Di sisi lain, regulasi yang membuka peluang bagi UKM atau koperasi masuk ke kegiatan tambang harus diterapkan hati-hati. Pemilihan komoditas dan wilayah operasi juga perlu disaring secara ketat agar tidak merugikan pelaku usaha resmi dan tidak mendorong ketidakadilan dalam industri.
“Jika ini diterapkan secara sembrono untuk semua komoditas, konsep keadilan yang ditujukan akan menjadi tidak tepat karena mungkin akan mewujudkan ketidakadilan bagi para usaha tambang itu sendiri yang sudah secara serius mengurus perizinannya sejak awal,” ucap Widhy dalam keterangannya dikutip, Kamis (27/11/2025).
Sementara itu, Direktur Tindak Pidana Tertentu Bareskrim Polri Brigjen Pol Moh Irhamni menyatakan bahwa penegakan hukum akan menjadi langkah terakhir, sementara fokus utama adalah pembinaan, pencegahan, dan memastikan operasional tambang tetap sejalan dengan prinsip Pasal 33 UUD 1945.
Dia menambahkan penindakan tegas hanya akan dilakukan bila aktivitas ilegal tetap berjalan atau pelaku mengabaikan aspek keselamatan dan lingkungan.

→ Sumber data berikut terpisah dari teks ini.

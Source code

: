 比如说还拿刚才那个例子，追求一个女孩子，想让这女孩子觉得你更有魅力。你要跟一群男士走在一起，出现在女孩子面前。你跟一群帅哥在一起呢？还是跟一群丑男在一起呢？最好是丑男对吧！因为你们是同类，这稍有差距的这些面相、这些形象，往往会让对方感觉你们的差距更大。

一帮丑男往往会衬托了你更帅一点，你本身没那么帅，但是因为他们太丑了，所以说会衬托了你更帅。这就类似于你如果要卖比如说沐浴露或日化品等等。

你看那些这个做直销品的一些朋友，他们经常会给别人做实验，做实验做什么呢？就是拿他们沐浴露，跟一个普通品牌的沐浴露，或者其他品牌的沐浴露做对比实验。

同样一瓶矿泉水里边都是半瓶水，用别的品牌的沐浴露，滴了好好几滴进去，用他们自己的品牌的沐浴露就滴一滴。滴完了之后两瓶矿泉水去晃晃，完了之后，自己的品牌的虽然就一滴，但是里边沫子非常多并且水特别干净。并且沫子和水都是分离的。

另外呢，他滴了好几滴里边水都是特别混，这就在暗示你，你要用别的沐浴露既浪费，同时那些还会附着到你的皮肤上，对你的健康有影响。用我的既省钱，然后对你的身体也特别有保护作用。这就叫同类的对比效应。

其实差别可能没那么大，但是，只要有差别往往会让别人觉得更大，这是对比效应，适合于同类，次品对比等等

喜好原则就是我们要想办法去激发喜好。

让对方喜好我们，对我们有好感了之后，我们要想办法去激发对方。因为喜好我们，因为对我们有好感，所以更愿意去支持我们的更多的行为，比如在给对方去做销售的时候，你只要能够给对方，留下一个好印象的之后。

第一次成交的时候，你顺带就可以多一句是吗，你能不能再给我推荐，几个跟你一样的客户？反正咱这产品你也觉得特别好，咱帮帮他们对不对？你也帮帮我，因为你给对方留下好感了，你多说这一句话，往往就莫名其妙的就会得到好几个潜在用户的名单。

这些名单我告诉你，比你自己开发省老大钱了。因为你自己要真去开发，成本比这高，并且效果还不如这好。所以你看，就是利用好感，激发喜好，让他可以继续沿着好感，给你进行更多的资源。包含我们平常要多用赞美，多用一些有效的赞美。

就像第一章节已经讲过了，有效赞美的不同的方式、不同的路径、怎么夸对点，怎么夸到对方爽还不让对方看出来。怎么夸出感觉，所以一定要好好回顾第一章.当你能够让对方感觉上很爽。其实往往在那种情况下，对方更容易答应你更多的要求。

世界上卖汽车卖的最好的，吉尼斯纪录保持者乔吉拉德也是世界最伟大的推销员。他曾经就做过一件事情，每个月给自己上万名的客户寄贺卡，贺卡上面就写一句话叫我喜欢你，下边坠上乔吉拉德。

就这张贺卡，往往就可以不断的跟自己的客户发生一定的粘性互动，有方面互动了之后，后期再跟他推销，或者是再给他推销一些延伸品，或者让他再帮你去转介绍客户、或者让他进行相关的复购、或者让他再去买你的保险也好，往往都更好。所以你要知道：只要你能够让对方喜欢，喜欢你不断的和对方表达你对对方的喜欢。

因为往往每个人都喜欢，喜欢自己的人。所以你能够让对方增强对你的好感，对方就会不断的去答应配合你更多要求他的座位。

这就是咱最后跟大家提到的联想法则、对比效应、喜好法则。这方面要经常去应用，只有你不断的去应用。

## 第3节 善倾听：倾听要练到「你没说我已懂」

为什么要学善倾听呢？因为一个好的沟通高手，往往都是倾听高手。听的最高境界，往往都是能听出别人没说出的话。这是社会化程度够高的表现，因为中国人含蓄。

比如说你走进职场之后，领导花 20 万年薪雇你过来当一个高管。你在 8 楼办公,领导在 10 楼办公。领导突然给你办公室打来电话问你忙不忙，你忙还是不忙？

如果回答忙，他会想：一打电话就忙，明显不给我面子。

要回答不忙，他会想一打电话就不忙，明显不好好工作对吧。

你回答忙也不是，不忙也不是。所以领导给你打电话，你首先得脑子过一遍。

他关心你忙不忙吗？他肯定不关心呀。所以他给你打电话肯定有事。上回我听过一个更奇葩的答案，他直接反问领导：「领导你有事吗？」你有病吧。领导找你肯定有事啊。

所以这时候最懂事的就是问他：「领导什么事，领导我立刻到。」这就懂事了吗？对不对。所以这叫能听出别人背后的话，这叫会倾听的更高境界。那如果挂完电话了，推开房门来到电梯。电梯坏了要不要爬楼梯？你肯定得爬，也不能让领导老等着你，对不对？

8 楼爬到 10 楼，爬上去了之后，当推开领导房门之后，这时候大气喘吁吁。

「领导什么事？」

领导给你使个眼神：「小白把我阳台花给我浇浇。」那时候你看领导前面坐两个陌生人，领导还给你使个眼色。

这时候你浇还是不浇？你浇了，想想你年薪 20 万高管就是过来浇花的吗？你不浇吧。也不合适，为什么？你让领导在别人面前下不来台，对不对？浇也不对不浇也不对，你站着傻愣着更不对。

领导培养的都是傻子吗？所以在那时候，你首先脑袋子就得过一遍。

“Jadi pencegahan dan upaya hukum adalah upaya terakhir sehingga masyarakat sendiri bisa menikmati apa yang menjadi hak rakyat Indonesia yang mana kita sangat kaya dengan sumber daya alam,” tutur Irhamni.
Bentuk Gakkum
Kementerian Energi dan Sumber Daya Mineral (ESDM) membentuk Direktorat Jenderal Penegakan Hukum (Ditjen Gakkum) memberantas tambang ilegal.
“Ditjen Gakkum dibentuk untuk memastikan tata kelola minerba berjalan sesuai visi Presiden — kemandirian energi dan kedaulatan tambang. Ini bukan hanya soal administrasi, tapi legitimasi negara dalam melindungi aset strategis,” ujar Dirjen Gakkum ESDM, Rilke Jeffri Huwae dikutip pada Kamis (30/10/2025).
Rilke mendorong penyelesaian penambangan tanpa izin dapat dijalankan lewat pendekatan yang lebih komprehensif sesuai dengan karakteristik sosial masing-masing wilayah.
“Masalah tambang ilegal ini tidak bisa dilihat semata sebagai pelanggaran hukum, karena ada dimensi sosial di dalamnya. Kita perlu pendekatan yang lebih komprehensif,” ujarnya.
Menurut Rilke, paradigma penegakan hukum di sektor minerba kini bergeser dari sekadar mencatat pelanggaran menjadi mencari solusi struktural. Pemerintah ingin menyelesaikan seluruh akar termasuk disparitas harga hingga keterbatasan akses legalitas.
“Kita tidak ingin hanya menindak, tapi memperbaiki sistemnya. Rantai pasok legal harus lebih menarik dibandingkan rantai pasok ilegal,” kata Rilke.